These are but a few of the admonitions and suggestions which pastors and religious leaders might infer from Kelley's work. For the weary or weak-headed, all of this may seem to make sense as a game plan for the time frame of the seventies. But before Kelley's advice, direct or implied, is taken very seriously, his arguments and analysis require a more critical examination.

Kelley's entire analysis proceeds from a vision-a vision gleaned dimly from his examination of a set of time series tables of growth trends for several religious groups. While not predisposed toward visions ourselves, we are not opposed to this medium if it leads to insight and understanding of a problem.

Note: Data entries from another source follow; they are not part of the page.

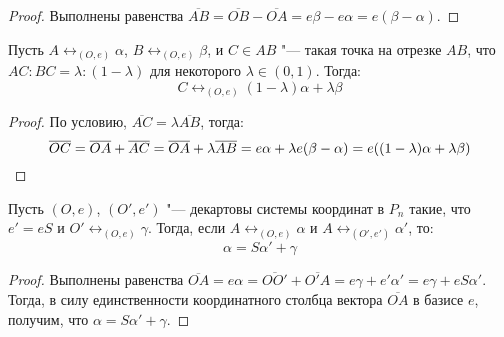 \begin{proof}
	Выполнены равенства $\overline{AB} = \overline{OB} - \overline{OA} = e\beta - e\alpha = e(\beta - \alpha)$.
\end{proof}

\begin{proposition}
	Пусть $A \leftrightarrow_{(O, e)} \alpha$, $B \leftrightarrow_{(O, e)} \beta$, и $C \in AB$ "--- такая точка на отрезке $AB$, что $AC : BC = \lambda : (1 - \lambda)$ для некоторого $\lambda \in (0, 1)$. Тогда:
	\[C \leftrightarrow_{(O, e)} (1 - \lambda) \alpha + \lambda \beta\]
\end{proposition}

\begin{proof}
	По условию, $\overline{AC} = \lambda \overline{AB}$, тогда:
	\[\overline{OC} = \overline{OA} + \overline{AC} = \overline{OA} + \lambda \overline{AB} = e\alpha + \lambda e(\beta - \alpha) = e((1 - \lambda) \alpha + \lambda \beta)\qedhere\]
\end{proof}

\begin{theorem}
	Пусть $(O, e)$, $(O', e')$ "--- декартовы системы координат в $P_n$ такие, что $e' = eS$ и $O' \leftrightarrow_{(O, e)} \gamma$. Тогда, если $A \leftrightarrow_{(O, e)} \alpha$ и $A \leftrightarrow_{(O', e')} \alpha'$, то:
	\[\alpha = S\alpha' + \gamma\]
\end{theorem}

\begin{proof}
	Выполнены равенства $\overline{OA} = e\alpha = \overline{OO'} + \overline{O'A} = e\gamma + e'\alpha' = e\gamma + eS\alpha'$. Тогда, в силу единственности координатного столбца вектора $\overline{OA}$ в базисе $e$, получим, что $\alpha =  S\alpha' + \gamma$.
\end{proof}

Unfortunately, what emerges is not insight and understanding but a neatly woven tapestry which blends smoothly from truths to half-truths to blatant distortions of social science theories and data.

Kelley is not the first churchman to discover a statistical table and instantaneously feel the "call" to social science. But the scope and magnitude of the proposals for which he claims legitimacy behind the sacred cloak of social science must certainly be without precedent. The discipline of his mind is revealed in the following comment: "Most of these [hypotheses] can be verified empirically but have not been" (page xi). Presumably, he has some providential assurance of the validity of his holy writ. Such bombastic utterances are not only a flagrant violation of the logic of scientific inquiry but an insult and betrayal of those who have turned to him in trust for guidance. But enough with our anger. Let us now take a careful look at what Kelley has to say.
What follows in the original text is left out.